Problem to solve:
Would you restate the listing word for word, with the images omitted?

Data to process:

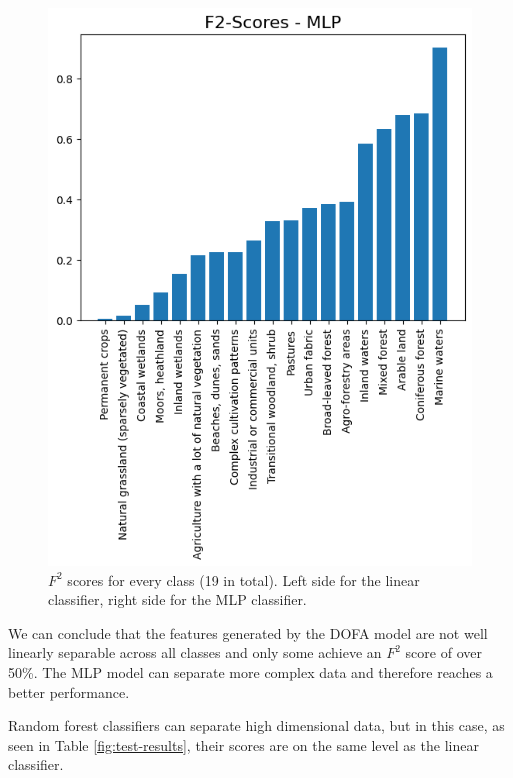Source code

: \begin{figure}[h]
\begin{minipage}[b]{0.48\columnwidth}
    \includegraphics[width=\columnwidth]{images/MLP - f2 scores.png}
  \end{minipage}
  \caption{$F^2$ scores for every class (19 in total). Left side for the linear classifier, right side for the MLP classifier.}
  \label{fig:scores-by-class}
\end{figure}

We can conclude that the features generated by the DOFA model are not well linearly separable across all classes and only some achieve an $F^2$ score of over 50\%. The MLP model can separate more complex data and therefore reaches a better performance.

Random forest classifiers can separate high dimensional data, but in this case, as seen in Table \ref{fig:test-results}, their scores are on the same level as the linear classifier. %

Exercise answer:
Source code

: \begin{figure}[h]
\begin{minipage}[b]{0.48\columnwidth}
    \includegraphics[width=\columnwidth]{images/MLP - f2 scores.png}
  \end{minipage}
  \caption{$F^2$ scores for every class (19 in total). Left side for the linear classifier, right side for the MLP classifier.}
  \label{fig:scores-by-class}
\end{figure}

We can conclude that the features generated by the DOFA model are not well linearly separable across all classes and only some achieve an $F^2$ score of over 50\%. The MLP model can separate more complex data and therefore reaches a better performance.

Random forest classifiers can separate high dimensional data, but in this case, as seen in Table \ref{fig:test-results}, their scores are on the same level as the linear classifier. %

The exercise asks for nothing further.